How is the world more globalized now than in all the centuries when my ancestors were being bought by Europeans with Asian goods and taken to stolen land to do labor to begin the whole cycle again? I think the notion that the world is “becoming globalized” is sort of odd.

You are right, the issue is cultural appropriation, and white people do want to make capoeira their own WITHOUT the burden of dealing with issues of race or questioning their own power relationship to it. This is what I’ve seen in my own experience. The same thing happens when whites (mostly women) think they have a right to try to participate in African Traditional Religions. I can’t tell you how many times I’ve heard white women who want to come into a house talk about how they think it’s wrong to kill chickens, or they want to be able to wear black, or whatever. Fine, if that’s your view, but that doesn’t mean you get to change our culture to make it comfortable for you. And I guess that’s what I mean: whites seem to have a tremendous difficulty accepting that there is something that is not theirs, that they are not entitled to change. Capoeira changes, has changed, always will change, but those changes should come from within the community. Women have always participated, and many of them brought about great change, but that is their place, not the place of the slavemasters. This is also, by the way, the standpoint from which womanists/Third World Feminists come. We are always engaging the men in our communities, but that is for us, not for outsiders to impose upon us.

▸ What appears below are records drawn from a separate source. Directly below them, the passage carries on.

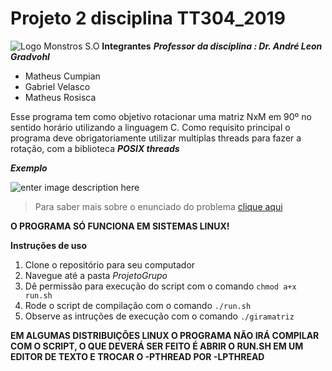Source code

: # Projeto 2 disciplina TT304_2019

![Logo Monstros S.O](https://vignette.wikia.nocookie.net/monstersincmovies/images/5/5c/MONSTERSiNC.jpg/revision/latest?cb=20160822222448)
**Integrantes**
	***Professor da disciplina : Dr. André Leon Gradvohl***
 - Matheus Cumpian
 - Gabriel Velasco
 - Matheus Rosisca


Esse programa tem como objetivo rotacionar uma matriz NxM em 90º no sentido horário utilizando a linguagem C. Como requisito principal o programa deve obrigatoriamente utilizar multiplas threads para fazer a rotação, com a biblioteca ***POSIX threads***

***Exemplo***

![enter image description here](https://i.imgur.com/KqmRC01.png)

> Para saber mais sobre o enunciado do problema [clique aqui](https://docdro.id/Ca98Mjm)

**O PROGRAMA SÓ FUNCIONA EM SISTEMAS LINUX!**

**Instruções de uso**

 1. Clone o repositório para seu computador
 2. Navegue até a pasta *ProjetoGrupo*
 3. Dê permissão para execução do script com o comando  `chmod a+x run.sh`
 4. Rode o script de compilação com o comando `./run.sh`
 5. Observe as intruções de execução com o comando `./giramatriz
`


**EM ALGUMAS DISTRIBUIÇÕES LINUX O PROGRAMA NÃO IRÁ COMPILAR COM O SCRIPT, O QUE DEVERÁ SER FEITO É ABRIR O RUN.SH EM UM EDITOR DE TEXTO E TROCAR O -PTHREAD POR -LPTHREAD**
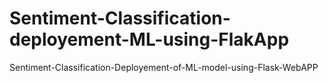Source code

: # Sentiment-Classification-deployement-ML-using-FlakApp
Sentiment-Classification-Deployement-of-ML-model-using-Flask-WebAPP
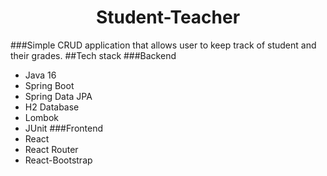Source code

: <h1 align="center">Student-Teacher</h1>

###Simple CRUD application that allows user to keep track of student and their grades.
##Tech stack
###Backend
* Java 16
* Spring Boot
* Spring Data JPA
* H2 Database
* Lombok
* JUnit
###Frontend
* React
* React Router
* React-Bootstrap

Black self-determination is the idea that our communities should control our own lives, our own destinies, our own cultures, our own futures, without having to make them palatable or nice or easy for those who have always wanted nothing more than to consume us. And that’s what cultural appropriation is about – consumption.

21 07 2008
Joaninha

Thanks for taking the time to explain all of that, Kimbandeira. I found your points pretty clear and straightforward.

By “globalized”, I just meant that everything that happens among and between different parts of the world happens so much more quickly and easily than ever before, including the spread of cultural things such as capoeira, which is why it would be hard to contain it and “protect” it from influences in Europe, Asia, Australia, etc., once it gets over there.

I’ve actually read about Fighting for Honor somewhere, and have been on the lookout for it since then, so I’m glad you recommended it.

Anyway, I hope you don’t mind if I write a post directing readers to this thread. I think it’s important for people to be made aware of all the issues you brought up, and it makes more sense for them to read it in the original context here, and would probably be more effective, as well.

21 07 2008
Kimbandeira

Feel free, of course.

22 07 2008
angoleiro

pfeeewww… heavily loaded discussion here, I have to say. But it’s good. It’s interesting. And most of all: it’s controversial. I will try to put in my own few cents of opinion.
I think, Kimbandeira, that you are quite right with the opinion that “whites” (which is, actually, a very broad expression, just like “Blacks”or “Asians” ) do have the tendency to adjust cultural achievments to their own needs. It is, on the other side, also interesting that a lot of non-whites do try to follow “white ideals”. I think this is something like a universal thing. The ones who have “the power”(again a very broad word into which I wont dive for now) do somehow define what is wrong, what is right, what is beautiful, and what not.
And now I will come back to my favourite topic: Capoeira. We see the same in Capoeira, you are right. And I think, Kimbandeira, that it is your right to fight against any assumptions or attempts to change Capoeira into a “white sport”. On the other side.
Capoeira is always a mirror of the time it is living in. It is also a mirror of the place it is played in. Aaaand, it is the mirror of the person playing it.
Of course the tradition and the history of Capoeira (and every other culture) is important and has to be cared of in order not to lose its identity. But the Capoeira of the slaves was a different one than the Capoeira of Rio’s streets in the 19th century. And the Capoeira of the 1930’s was different than the Senzala Capoeira of the 60’s and of the Contemporean Capoeira that we have today. Not only the game, but a lot of the surrounding properties are different. There were never so many white people playing Capoeira than today. And with this, of course, ideas and principles of “whites” drip into Capoeira and ADD to its taste. It’s not a losing of Capoeiras identity, as long as we do not forget the rituals, the language and the Game.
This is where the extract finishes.